Issac Herzog
Issac Herzog, chairman of the Jewish Agency
Israeli liberal Isaac Herzog says that harsh critics of Israel are just as dangerous as white nationalists who shoot up synagogues; they are two faces of anti-Semitism, which blames Jews for "the faults of the world".

Addressing a pro-Israel conference last month in Florida, Herzog said that "white supremacists are active as ever..." and "Pittsburgh can recur God forbid." His host Dana Weiss of the Israeli American Council pressed him: "There is an argument being made that anti-Israelism, anti-Zionism on the left is as dangerous as the ultra right traditional antisemitism."
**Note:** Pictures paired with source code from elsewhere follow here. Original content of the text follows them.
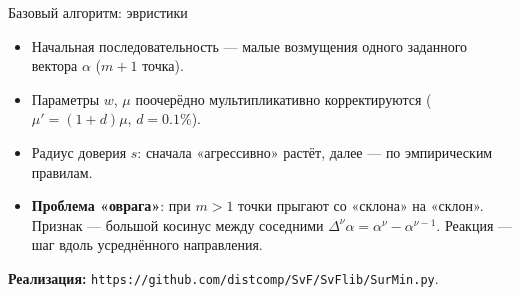 \documentclass[10pt,aspectratio=169]{beamer}
\newcommand{\EQ}{{=}}
\begin{document}
\begin{frame}{Базовый алгоритм: эвристики}
  \begin{itemize}
    \item Начальная последовательность --- малые возмущения одного
      заданного вектора $\alpha$ ($m+1$ точка).
    \item Параметры $w$, $\mu$ поочерёдно мультипликативно корректируются
      ($\mu'=(1+d)\mu$, $d\EQ 0.1\%$).
    \item Радиус доверия $s$: сначала «агрессивно» растёт,
      далее --- по эмпирическим правилам.
    \item \textbf{Проблема «оврага»}: при $m>1$ точки прыгают со «склона»
      на «склон». Признак --- большой косинус между соседними
      $\Delta^\nu\alpha=\alpha^\nu-\alpha^{\nu-1}$.
      Реакция --- шаг вдоль усреднённого направления.
  \end{itemize}
  \vspace{0.5em}

   \textbf{Реализация:} \texttt{https://github.com/distcomp/SvF/SvFlib/SurMin.py}.
\end{frame}
\end{document}
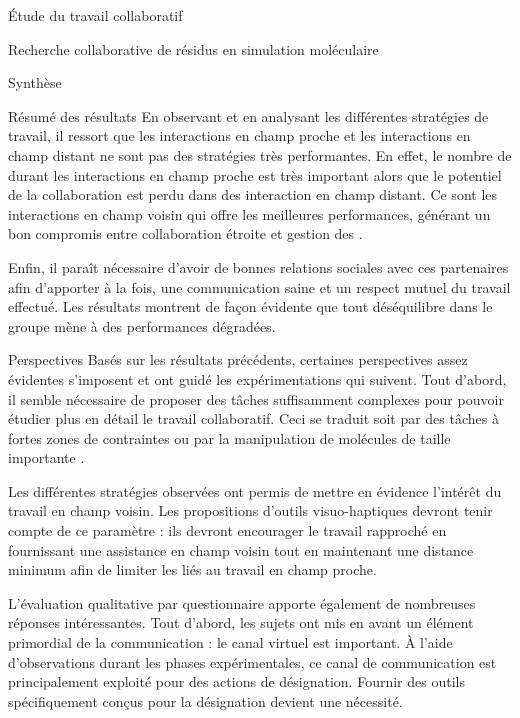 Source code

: \documentclass[myfrancais]{mythesis}
\begin{document}
\begin{mypart}{Étude du travail collaboratif}
\begin{mychapter}{Recherche collaborative de résidus en simulation moléculaire}
\begin{mysection}{Synthèse}
\begin{mysubsection}{Résumé des résultats}
					En observant et en analysant les différentes stratégies de travail, il ressort que les interactions en champ proche et les interactions en champ distant ne sont pas des stratégies très performantes.
					En effet, le nombre de  durant les interactions en champ proche est très important alors que le potentiel de la collaboration est perdu dans des interaction en champ distant.
					Ce sont les interactions en champ voisin qui offre les meilleures performances, générant un bon compromis entre collaboration étroite et gestion des .

					Enfin, il paraît nécessaire d'avoir de bonnes relations sociales avec ces partenaires afin d'apporter à la fois, une communication saine et un respect mutuel du travail effectué.
					Les résultats montrent de façon évidente que tout déséquilibre dans le groupe mène à des performances dégradées.
				\end{mysubsection}
				\begin{mysubsection}{Perspectives}
					Basés sur les résultats précédents, certaines perspectives assez évidentes s'imposent et ont guidé les expérimentations qui suivent.
					Tout d'abord, il semble nécessaire de proposer des tâches suffisamment complexes pour pouvoir étudier plus en détail le travail collaboratif.
					Ceci se traduit soit par des tâches à fortes zones de contraintes  ou par la manipulation de molécules de taille importante .

					Les différentes stratégies observées ont permis de mettre en évidence l'intérêt du travail en champ voisin.
					Les propositions d'outils visuo-haptiques devront tenir compte de ce paramètre : ils devront encourager le travail rapproché en fournissant une assistance en champ voisin tout en maintenant une distance minimum afin de limiter les  liés au travail en champ proche.

					L'évaluation qualitative par questionnaire apporte également de nombreuses réponses intéressantes.
					Tout d'abord, les sujets ont mis en avant un élément primordial de la communication : le canal virtuel est important.
					À l'aide d'observations durant les phases expérimentales, ce canal de communication est principalement exploité pour des actions de désignation.
					Fournir des outils spécifiquement conçus pour la désignation devient une nécessité.


\end{mysubsection}
\end{mysection}
\end{mychapter}
\end{mypart}
\end{document}
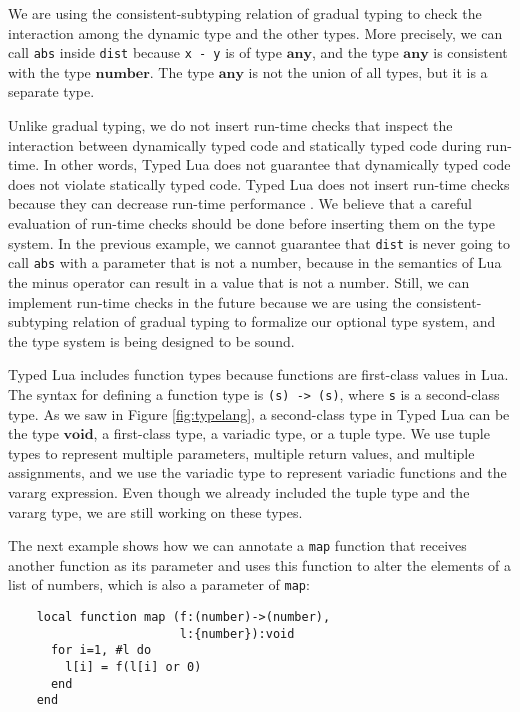 \documentclass[preprint]{sig-alternate}
\newcommand{\Any}{\mathbf{any}}
\newcommand{\Number}{\mathbf{number}}
\newcommand{\Void}{\mathbf{void}}
\begin{document}
We are using the consistent-subtyping relation of gradual
typing to check the interaction among the dynamic type and the other
types.
More precisely, we can call \texttt{abs} inside \texttt{dist} because
\texttt{x - y} is of type $\Any$, and the type $\Any$ is
consistent with the type $\Number$.
The type $\Any$ is not the union of all types, but it is a separate
type.

Unlike gradual typing, we do not insert run-time checks that
inspect the interaction between dynamically typed code and statically
typed code during run-time.
In other words, Typed Lua does not guarantee that dynamically typed
code does not violate statically typed code.
Typed Lua does not insert run-time checks because they can decrease
run-time performance \citep{allende2013cis}.
We believe that a careful evaluation of run-time checks should be done
before inserting them on the type system.
In the previous example, we cannot guarantee that \texttt{dist} is never
going to call \texttt{abs} with a parameter that is not a number,
because in the semantics of Lua the minus operator can result in a
value that is not a number.
Still, we can implement run-time checks in the future because we are
using the consistent-subtyping relation of gradual typing to
formalize our optional type system, and the type system is being
designed to be sound.

Typed Lua includes function types because functions are first-class
values in Lua.
The syntax for defining a function type is \texttt{(s) -> (s)},
where \texttt{s} is a second-class type.
As we saw in Figure \ref{fig:typelang}, a second-class type in
Typed Lua can be the type $\Void$, a first-class type, a variadic
type, or a tuple type.
We use tuple types to represent multiple parameters, multiple return
values, and multiple assignments, and we use the variadic type to
represent variadic functions and the vararg expression.
Even though we already included the tuple type and the vararg type,
we are still working on these types.

The next example shows how we can annotate a \texttt{map} function
that receives another function as its parameter and uses this
function to alter the elements of a list of numbers, which is
also a parameter of \texttt{map}:
\begin{verbatim}
    local function map (f:(number)->(number),
                        l:{number}):void
      for i=1, #l do
        l[i] = f(l[i] or 0)
      end
    end
\end{verbatim}
\end{document}
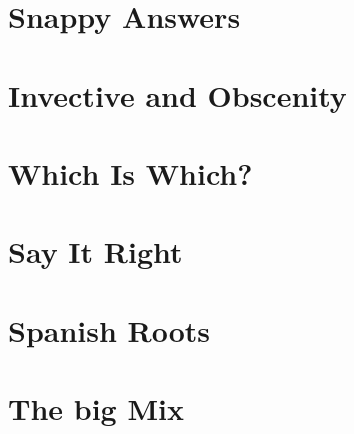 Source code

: \chapter{Snappy Answers}

\chapter{Invective and Obscenity}

\chapter{Which Is Which?}

\chapter{Say It Right}

\chapter{Spanish Roots}

\chapter{The big Mix}



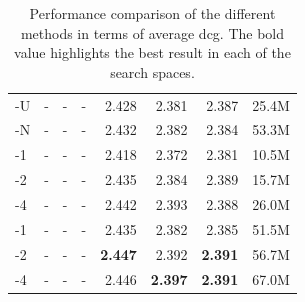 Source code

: \begin{table}
\begin{tabularx}{\linewidth}{lRRRRRRR}
  \midrule
  \sparsettv{}-U       & -              & -              & -              & 2.428         & 2.381          & 2.387          & 25.4M     \\
  \sparsettv{}-N       & -              & -              & -              & 2.432         & 2.382          & 2.384          & 53.3M     \\
  \midrule
  \densettv{}-1        & -              & -              & -              & 2.418         & 2.372          & 2.381          & 10.5M     \\
  \densettv{}-2        & -              & -              & -              & 2.435         & 2.384          & 2.389          & 15.7M     \\
  \densettv{}-4        & -              & -              & -              & 2.442         & 2.393          & 2.388          & 26.0M     \\
  \midrule
  \widedeepttv{}-1     & -              & -              & -              & 2.435         & 2.382          & 2.385          & 51.5M     \\
  \widedeepttv{}-2     & -              & -              & -              & \textbf{2.447}& 2.392          & \textbf{2.391} & 56.7M     \\
  \widedeepttv{}-4     & -              & -              & -              & 2.446         & \textbf{2.397} & \textbf{2.391} & 67.0M     \\
  \bottomrule
\end{tabularx}
\caption{Performance comparison of the different methods in terms of average \gls{dcg}.
The bold value highlights the best result in each of the search spaces.}
\label{tab:t2v:dcg}
\end{table}


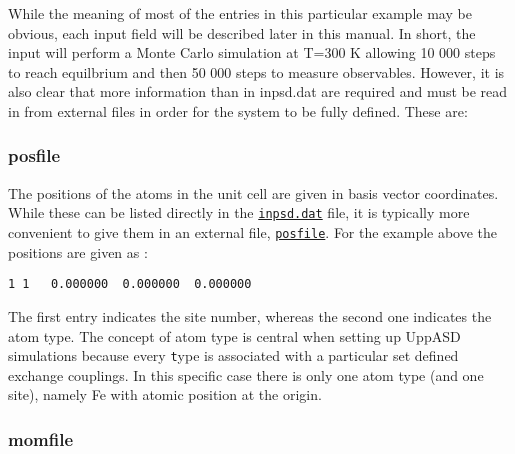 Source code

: \documentclass[11pt,fleqn,a4]{book} %
\newcommand{\rfilename}[1]{\hyperref[#1]{\texttt{#1}}}
\begin{document}
While the meaning of most of the entries in this particular example may be obvious, each input field will be described later in this manual. In short, the input will perform a Monte Carlo simulation at T=300 K allowing 10 000 steps to reach equilbrium and then 50 000 steps to measure observables. However,  it is also clear that more information than in inpsd.dat are required and must be read in from external files in order for the system to be fully defined. These are:

\subsubsection*{posfile}

The positions of the atoms in the unit cell are given in basis vector coordinates. While these can be listed directly in the \rfilename{inpsd.dat} file, it is typically more convenient to give them in an external file, \rfilename{posfile}. For the example above the positions are given as :

\begin{fBox} 
\begin{Verbatim} 
1 1   0.000000  0.000000  0.000000
\end{Verbatim} 
\end{fBox}

The first entry indicates the site number, whereas the second one indicates the atom type. The concept of atom type is central when setting up UppASD simulations because every {\texttt type} is associated with a particular set defined exchange couplings. In this specific case there is only one atom type (and one site), namely Fe with atomic position at the origin. 




\subsubsection*{momfile}
\end{document}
"Well in many quarters it's true," said Herzog, who ran against Benjamin Netanyahu from the left four years ago. He went on:
"The extreme voices like you see from antifa and Farrakhan all the way to the Corbynites in England are extremely disturbing, and it has nothing to do with political views and the State of Israel. I could have been the leader of the opposition, the leader of the center left camp In Israel, and I bet you had I been prime minister, Corbyn would have acted the same.
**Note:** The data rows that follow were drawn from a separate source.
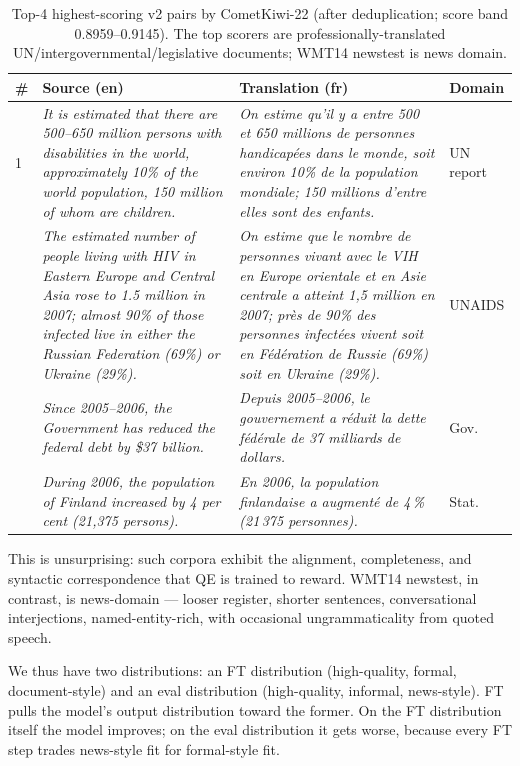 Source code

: \begin{table}[t]
\centering
\small
\begin{tabular}{p{0.5cm} p{6.5cm} p{6.5cm} p{2cm}}
\toprule
\# & Source (en) & Translation (fr) & Domain \\
\midrule
1 & \emph{It is estimated that there are 500--650 million persons with disabilities in the world, approximately 10\% of the world population, 150 million of whom are children.} & \emph{On estime qu'il y a entre 500 et 650 millions de personnes handicapées dans le monde, soit environ 10\% de la population mondiale; 150 millions d'entre elles sont des enfants.} & UN report \\
\addlinespace
2 & \emph{The estimated number of people living with HIV in Eastern Europe and Central Asia rose to 1.5 million in 2007; almost 90\% of those infected live in either the Russian Federation (69\%) or Ukraine (29\%).} & \emph{On estime que le nombre de personnes vivant avec le VIH en Europe orientale et en Asie centrale a atteint 1,5 million en 2007; près de 90\% des personnes infectées vivent soit en Fédération de Russie (69\%) soit en Ukraine (29\%).} & UNAIDS \\
\addlinespace
3 & \emph{Since 2005--2006, the Government has reduced the federal debt by \$37 billion.} & \emph{Depuis 2005--2006, le gouvernement a réduit la dette fédérale de 37 milliards de dollars.} & Gov. \\
\addlinespace
4 & \emph{During 2006, the population of Finland increased by 4 per cent (21,375 persons).} & \emph{En 2006, la population finlandaise a augmenté de 4\,\% (21\,375 personnes).} & Stat. \\
\bottomrule
\end{tabular}
\caption{Top-4 highest-scoring v2 pairs by CometKiwi-22 (after deduplication; score band 0.8959--0.9145). The top scorers are professionally-translated UN/intergovernmental/legislative documents; WMT14 newstest is news domain.}
\label{tab:top5_samples}
\end{table}

This is unsurprising: such corpora exhibit the alignment, completeness, and syntactic correspondence that QE is trained to reward. WMT14 newstest, in contrast, is news-domain --- looser register, shorter sentences, conversational interjections, named-entity-rich, with occasional ungrammaticality from quoted speech.

We thus have two distributions: an FT distribution (high-quality, formal, document-style) and an eval distribution (high-quality, informal, news-style). FT pulls the model's output distribution toward the former. On the FT distribution itself the model improves; on the eval distribution it gets worse, because every FT step trades news-style fit for formal-style fit.

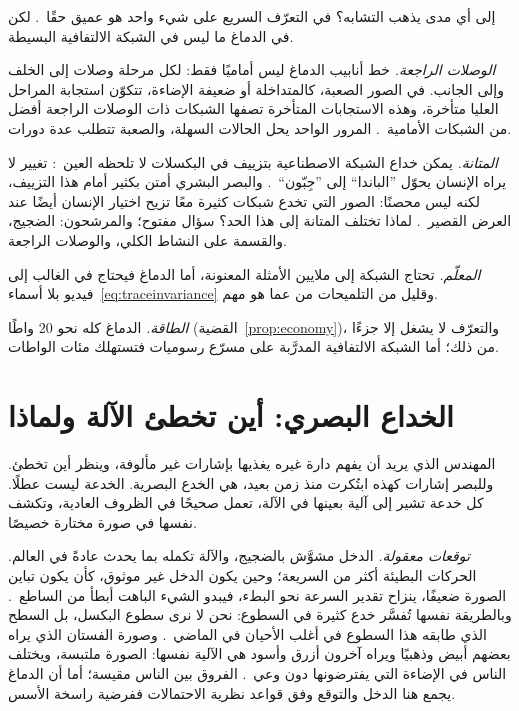 إلى أي مدى يذهب التشابه؟ في التعرّف السريع على شيء واحد هو عميق حقًا~\cite{Yamins2014}. لكن في الدماغ ما ليس في الشبكة الالتفافية البسيطة.

\emph{الوصلات الراجعة.} خط أنابيب الدماغ ليس أماميًا فقط: لكل مرحلة وصلات إلى الخلف وإلى الجانب. في الصور الصعبة، كالمتداخلة أو ضعيفة الإضاءة، تتكوّن استجابة المراحل العليا متأخرة، وهذه الاستجابات المتأخرة تصفها الشبكات ذات الوصلات الراجعة أفضل من الشبكات الأمامية~\cite{Kar2019}. المرور الواحد يحل الحالات السهلة، والصعبة تتطلب عدة دورات.

\emph{المتانة.} يمكن خداع الشبكة الاصطناعية بتزييف في البكسلات لا تلحظه العين~\cite{Szegedy2014}: تغيير لا يراه الإنسان يحوّل ”الباندا“ إلى ”جِبّون“~\cite{Goodfellow2015}. والبصر البشري أمتن بكثير أمام هذا التزييف، لكنه ليس محصنًا: الصور التي تخدع شبكات كثيرة معًا تزيح اختيار الإنسان أيضًا عند العرض القصير~\cite{Elsayed2018}. لماذا تختلف المتانة إلى هذا الحد؟ سؤال مفتوح؛ والمرشحون: الضجيج، والقسمة على النشاط الكلي، والوصلات الراجعة.

\emph{المعلّم.} تحتاج الشبكة إلى ملايين الأمثلة المعنونة، أما الدماغ فيحتاج في الغالب إلى فيديو بلا أسماء~\eqref{eq:traceinvariance} وقليل من التلميحات من  عما هو مهم.

\emph{الطاقة.} الدماغ كله نحو $20$ واطًا (القضية~\ref{prop:economy})، والتعرّف لا يشغل إلا جزءًا من ذلك؛ أما الشبكة الالتفافية المدرَّبة على مسرّع رسوميات فتستهلك مئات الواطات.

\section{الخداع البصري: أين تخطئ الآلة ولماذا}
\label{sec:illusions}

المهندس الذي يريد أن يفهم دارة غيره يغذيها بإشارات غير مألوفة، وينظر أين تخطئ. وللبصر إشارات كهذه ابتُكرت منذ زمن بعيد، هي الخدع البصرية. الخدعة ليست عطلًا. كل خدعة تشير إلى آلية بعينها في الآلة، تعمل صحيحًا في الظروف العادية، وتكشف نفسها في صورة مختارة خصيصًا.

\emph{توقعات معقولة.} الدخل مشوَّش بالضجيج، والآلة تكمله بما يحدث عادةً في العالم. الحركات البطيئة أكثر من السريعة؛ وحين يكون الدخل غير موثوق، كأن يكون تباين الصورة ضعيفًا، ينزاح تقدير السرعة نحو البطء، فيبدو الشيء الباهت أبطأ من الساطع~\cite{Weiss2002}. وبالطريقة نفسها تُفسَّر خدع كثيرة في السطوع: نحن لا نرى سطوع البكسل، بل السطح الذي طابقه هذا السطوع في أغلب الأحيان في الماضي~\cite{Purves2011}. وصورة الفستان الذي يراه بعضهم أبيض وذهبيًا ويراه آخرون أزرق وأسود هي الآلية نفسها: الصورة ملتبسة، ويختلف الناس في الإضاءة التي يفترضونها دون وعي~\cite{LaferSousa2015,Wallisch2017}. الفروق بين الناس مقيسة؛ أما أن الدماغ يجمع هنا الدخل والتوقع وفق قواعد نظرية الاحتمالات ففرضية راسخة الأسس.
"It doesn't come from a political debate, it comes from a very disturbing attitude towards Jews mixed with the same attitude towards Israelis. And we should understand that. There is a very interesting definition of anti-semitism that say that each generation- it's blaming the Jews for the faults of the world. And we see it unfortunately when a guy walks into a synagogue in Pittsburgh and yells Kill all the Jews and believe me he had no clue whether somebody there is Reform, Conservative, Orthodox, Likud or Avodah [Labor]."
The former head of the center-left opposition "Zionist Camp" in Israeli politics, Herzog is the head of the Jewish Agency, which seeks to build solidarity throughout the global "Jewish nation," and chiefly between US and Israeli Jews.


British Labor leader Jeremy Corbyn has been harshly critical of Israel, at times likening the occupation to the Nazi occupation of European countries. He once supported Boycott, Divestment and Sanctions, or BDS, and though he walked that support back, his party has given shelter to politicians who support BDS.

Adam Horowitz was the first to spot the equation Herzog made in the wake of the Pittsburgh massacre October 27, when Israeli ambassador Ron Dermer said we have to oppose anti-Semitism, whether it comes from the right or the left. "This is a disgusting lie," Horowitz wrote. "But it is part and parcel with the recent push by the Israeli government and its supporters in the West to redefine the meaning of antisemitism to include criticism of Israel. When faced with the most blatant example of antisemitic violence imaginable, Dermer can't bring himself to criticize the actual accomplices who made this violence possible."